Task requirements:
Wherever a line of the data contains "clic", copy that line.

Materials provided:

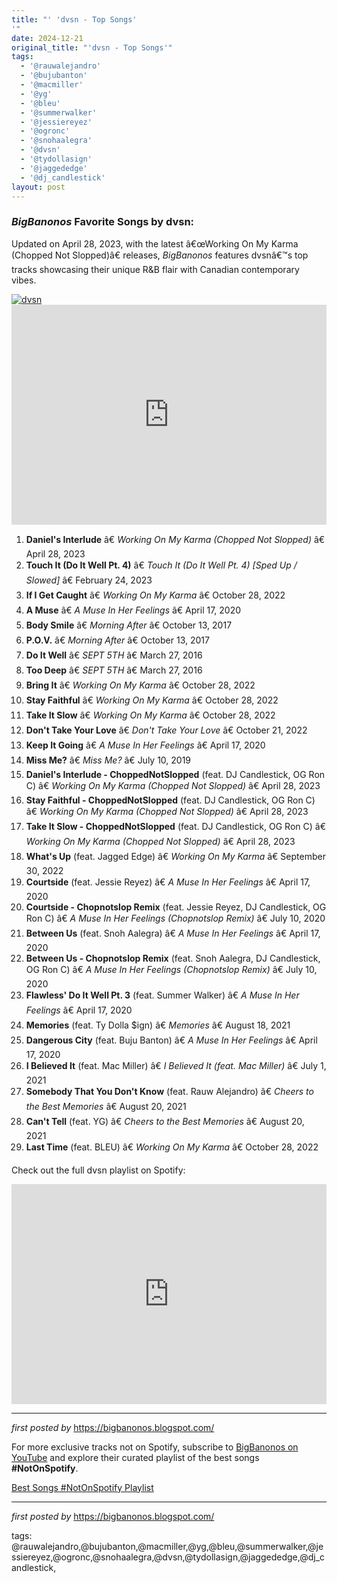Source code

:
 ```yaml
---
title: "' 'dvsn - Top Songs'
'"
date: 2024-12-21
original_title: "'dvsn - Top Songs'"
tags:
  - '@rauwalejandro'
  - '@bujubanton'
  - '@macmiller'
  - '@yg'
  - '@bleu'
  - '@summerwalker'
  - '@jessiereyez'
  - '@ogronc'
  - '@snohaalegra'
  - '@dvsn'
  - '@tydollasign'
  - '@jaggededge'
  - '@dj_candlestick'
layout: post
---
```

<h3><em>BigBanonos</em> Favorite Songs by dvsn:</h3> <p>Updated on April 28, 2023, with the latest â€œWorking On My Karma (Chopped Not Slopped)â€ releases, <em>BigBanonos</em> features dvsnâ€™s top tracks showcasing their unique R&B flair with Canadian contemporary vibes.</p> <!--Image-->
<div class="separator"> <a href="https://image-cdn.hypb.st/https%3A%2F%2Fhypebeast.com%2Fimage%2F2022%2F11%2Fdvsn-2023-world-tour-announcement-info-0a.jpg?fit=max&cbr=1&q=90&w=750&h=500" > <img alt="dvsn" src="https://image-cdn.hypb.st/https%3A%2F%2Fhypebeast.com%2Fimage%2F2022%2F11%2Fdvsn-2023-world-tour-announcement-info-0a.jpg?fit=max&cbr=1&q=90&w=750&h=500" /> </a>
</div> <!--Spotify Playlist Embed-->
<iframe allow="autoplay; clipboard-write; encrypted-media; fullscreen; picture-in-picture" allowfullscreen="" frameborder="0" height="352" loading="lazy" src="https://open.spotify.com/embed/playlist/13sQ8duZThtBXVs5sZi9WH?utm_source=generator" width="100%"></iframe> <!--Song Listings-->
<ol> <li><strong>Daniel's Interlude</strong> â€ <em>Working On My Karma (Chopped Not Slopped)</em> â€ April 28, 2023</li> <li><strong>Touch It (Do It Well Pt. 4)</strong> â€ <em>Touch It (Do It Well Pt. 4) [Sped Up / Slowed]</em> â€ February 24, 2023</li> <li><strong>If I Get Caught</strong> â€ <em>Working On My Karma</em> â€ October 28, 2022</li> <li><strong>A Muse</strong> â€ <em>A Muse In Her Feelings</em> â€ April 17, 2020</li> <li><strong>Body Smile</strong> â€ <em>Morning After</em> â€ October 13, 2017</li> <li><strong>P.O.V.</strong> â€ <em>Morning After</em> â€ October 13, 2017</li> <li><strong>Do It Well</strong> â€ <em>SEPT 5TH</em> â€ March 27, 2016</li> <li><strong>Too Deep</strong> â€ <em>SEPT 5TH</em> â€ March 27, 2016</li> <li><strong>Bring It</strong> â€ <em>Working On My Karma</em> â€ October 28, 2022</li> <li><strong>Stay Faithful</strong> â€ <em>Working On My Karma</em> â€ October 28, 2022</li> <li><strong>Take It Slow</strong> â€ <em>Working On My Karma</em> â€ October 28, 2022</li> <li><strong>Don't Take Your Love</strong> â€ <em>Don't Take Your Love</em> â€ October 21, 2022</li> <li><strong>Keep It Going</strong> â€ <em>A Muse In Her Feelings</em> â€ April 17, 2020</li> <li><strong>Miss Me?</strong> â€ <em>Miss Me?</em> â€ July 10, 2019</li> <li><strong>Daniel's Interlude - ChoppedNotSlopped</strong> (feat. DJ Candlestick, OG Ron C) â€ <em>Working On My Karma (Chopped Not Slopped)</em> â€ April 28, 2023</li> <li><strong>Stay Faithful - ChoppedNotSlopped</strong> (feat. DJ Candlestick, OG Ron C) â€ <em>Working On My Karma (Chopped Not Slopped)</em> â€ April 28, 2023</li> <li><strong>Take It Slow - ChoppedNotSlopped</strong> (feat. DJ Candlestick, OG Ron C) â€ <em>Working On My Karma (Chopped Not Slopped)</em> â€ April 28, 2023</li> <li><strong>What's Up</strong> (feat. Jagged Edge) â€ <em>Working On My Karma</em> â€ September 30, 2022</li> <li><strong>Courtside</strong> (feat. Jessie Reyez) â€ <em>A Muse In Her Feelings</em> â€ April 17, 2020</li> <li><strong>Courtside - Chopnotslop Remix</strong> (feat. Jessie Reyez, DJ Candlestick, OG Ron C) â€ <em>A Muse In Her Feelings (Chopnotslop Remix)</em> â€ July 10, 2020</li> <li><strong>Between Us</strong> (feat. Snoh Aalegra) â€ <em>A Muse In Her Feelings</em> â€ April 17, 2020</li> <li><strong>Between Us - Chopnotslop Remix</strong> (feat. Snoh Aalegra, DJ Candlestick, OG Ron C) â€ <em>A Muse In Her Feelings (Chopnotslop Remix)</em> â€ July 10, 2020</li> <li><strong>Flawless' Do It Well Pt. 3</strong> (feat. Summer Walker) â€ <em>A Muse In Her Feelings</em> â€ April 17, 2020</li> <li><strong>Memories</strong> (feat. Ty Dolla $ign) â€ <em>Memories</em> â€ August 18, 2021</li> <li><strong>Dangerous City</strong> (feat. Buju Banton) â€ <em>A Muse In Her Feelings</em> â€ April 17, 2020</li> <li><strong>I Believed It</strong> (feat. Mac Miller) â€ <em>I Believed It (feat. Mac Miller)</em> â€ July 1, 2021</li> <li><strong>Somebody That You Don't Know</strong> (feat. Rauw Alejandro) â€ <em>Cheers to the Best Memories</em> â€ August 20, 2021</li> <li><strong>Can't Tell</strong> (feat. YG) â€ <em>Cheers to the Best Memories</em> â€ August 20, 2021</li> <li><strong>Last Time</strong> (feat. BLEU) â€ <em>Working On My Karma</em> â€ October 28, 2022</li>
</ol> <!--Related Playlist-->
<div> <p>Check out the full dvsn playlist on Spotify:</p> <iframe allow="autoplay; clipboard-write; encrypted-media; fullscreen; picture-in-picture" allowfullscreen="" frameborder="0" height="352" loading="lazy" src="https://open.spotify.com/embed/playlist/13sQ8duZThtBXVs5sZi9WH?utm_source=generator" width="100%"></iframe></div> <hr /> <p><em>first posted by</em> <a href="https://bigbanonos.blogspot.com/" rel="noopener" target="_new">https://bigbanonos.blogspot.com/</a></p>


<!--Subscribe and Playlist Links-->
<div>
    <p>For more exclusive tracks not on Spotify, subscribe to <a href="https://www.youtube.com/@BigBanonos" target="_blank">BigBanonos on YouTube</a> and explore their curated playlist of the best songs <strong>#NotOnSpotify</strong>.</p>
    <p><a href="https://www.youtube.com/playlist?list=PLtuNtuTatqI0kFahUCbtbfenC_ET5O_tr" target="_blank">Best Songs #NotOnSpotify Playlist<br /></a></p></div>

<hr />

<p><em>first posted by</em> <a href="https://bigbanonos.blogspot.com/" rel="noopener" target="_new">https://bigbanonos.blogspot.com/</a></p>

<p>tags: @rauwalejandro,@bujubanton,@macmiller,@yg,@bleu,@summerwalker,@jessiereyez,@ogronc,@snohaalegra,@dvsn,@tydollasign,@jaggededge,@dj_candlestick,</p>
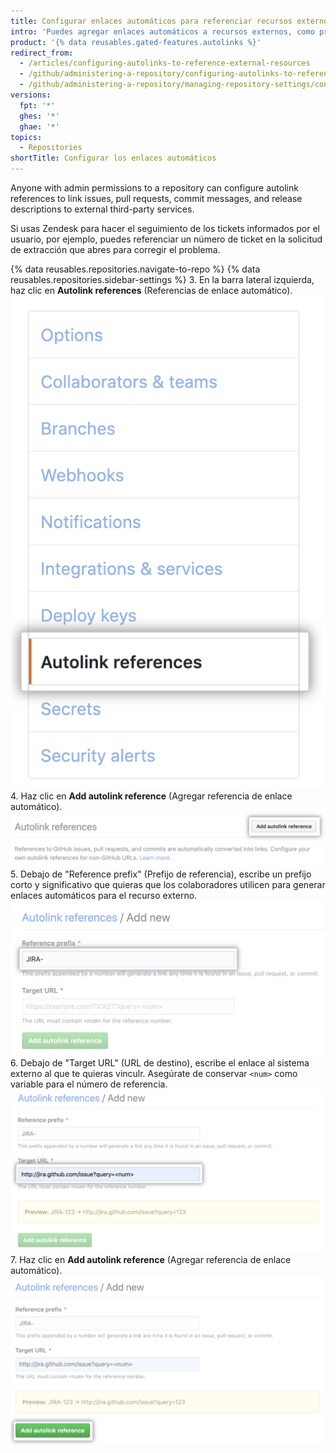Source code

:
 ```yaml
---
title: Configurar enlaces automáticos para referenciar recursos externos
intro: 'Puedes agregar enlaces automáticos a recursos externos, como propuestas de JIRA y tickets de Zendesk, para ayudar a optimizar tu flujo de trabajo.'
product: '{% data reusables.gated-features.autolinks %}'
redirect_from:
  - /articles/configuring-autolinks-to-reference-external-resources
  - /github/administering-a-repository/configuring-autolinks-to-reference-external-resources
  - /github/administering-a-repository/managing-repository-settings/configuring-autolinks-to-reference-external-resources
versions:
  fpt: '*'
  ghes: '*'
  ghae: '*'
topics:
  - Repositories
shortTitle: Configurar los enlaces automáticos
---
```


Anyone with admin permissions to a repository can configure autolink references to link issues, pull requests, commit messages, and release descriptions to external third-party services.

Si usas Zendesk para hacer el seguimiento de los tickets informados por el usuario, por ejemplo, puedes referenciar un número de ticket en la solicitud de extracción que abres para corregir el problema.

{% data reusables.repositories.navigate-to-repo %}
{% data reusables.repositories.sidebar-settings %}
3. En la barra lateral izquierda, haz clic en **Autolink references** (Referencias de enlace automático). ![Pestaña Autolink references (Referencias de enlace automático) en la barra lateral izquierda](/assets/images/help/repository/autolink-references-tab.png)
4. Haz clic en **Add autolink reference** (Agregar referencia de enlace automático). ![Botón para completar con información de la referencia de enlace automático](/assets/images/help/repository/add-autolink-reference-details.png)
5. Debajo de "Reference prefix" (Prefijo de referencia), escribe un prefijo corto y significativo que quieras que los colaboradores utilicen para generar enlaces automáticos para el recurso externo. ![Campo para escribir la abreviación para el sistema externo](/assets/images/help/repository/add-reference-prefix-field.png)
6. Debajo de "Target URL" (URL de destino), escribe el enlace al sistema externo al que te quieras vinculr. Asegúrate de conservar `<num>` como variable para el número de referencia. ![Campo para escribir la URL al sistema externo](/assets/images/help/repository/add-target-url-field.png)
7. Haz clic en **Add autolink reference** (Agregar referencia de enlace automático). ![Botón para agregar referencia de enlace automático](/assets/images/help/repository/add-autolink-reference.png)
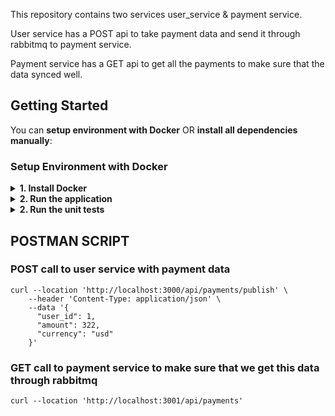 This repository contains two services user_service & payment service.

User service has a POST api to take payment data and send it through rabbitmq to payment service.

Payment service has a GET api to get all the payments to make sure that
the data synced well.


## Getting Started

You can **setup environment with Docker** OR **install all dependencies manually**:

### Setup Environment with Docker

<details>
<summary><b>1. Install Docker</b></summary>

Make sure you have installed the latest version of Docker from [the official website](https://docs.docker.com/desktop/mac/install/)

</details>

<details>
<summary><b>2. Run the application</b></summary>

If the previous stage completed without errors, open the terminal

- `docker-compose build && docker-compose up`

- User service is now available at `http://localhost:3000/`.
- Payment service is now available at `http://localhost:3001/`.


</details>

<details>
<summary><b>2. Run the unit tests</b></summary>

- `cd user_service/`
- `rspec`
- `cd payment_service/`
- `rspec`
</details>

## POSTMAN SCRIPT

### POST call to user service with payment data
```
curl --location 'http://localhost:3000/api/payments/publish' \
    --header 'Content-Type: application/json' \
    --data '{
      "user_id": 1,
      "amount": 322,
      "currency": "usd"
    }'
```

### GET call to payment service to make sure that we get this data through rabbitmq
```
curl --location 'http://localhost:3001/api/payments'
```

Answer box:
3. En la barra lateral izquierda, haz clic en **Autolink references** (Referencias de enlace automático). ![Pestaña Autolink references (Referencias de enlace automático) en la barra lateral izquierda](/assets/images/help/repository/autolink-references-tab.png)
4. Haz clic en **Add autolink reference** (Agregar referencia de enlace automático). ![Botón para completar con información de la referencia de enlace automático](/assets/images/help/repository/add-autolink-reference-details.png)
7. Haz clic en **Add autolink reference** (Agregar referencia de enlace automático). ![Botón para agregar referencia de enlace automático](/assets/images/help/repository/add-autolink-reference.png)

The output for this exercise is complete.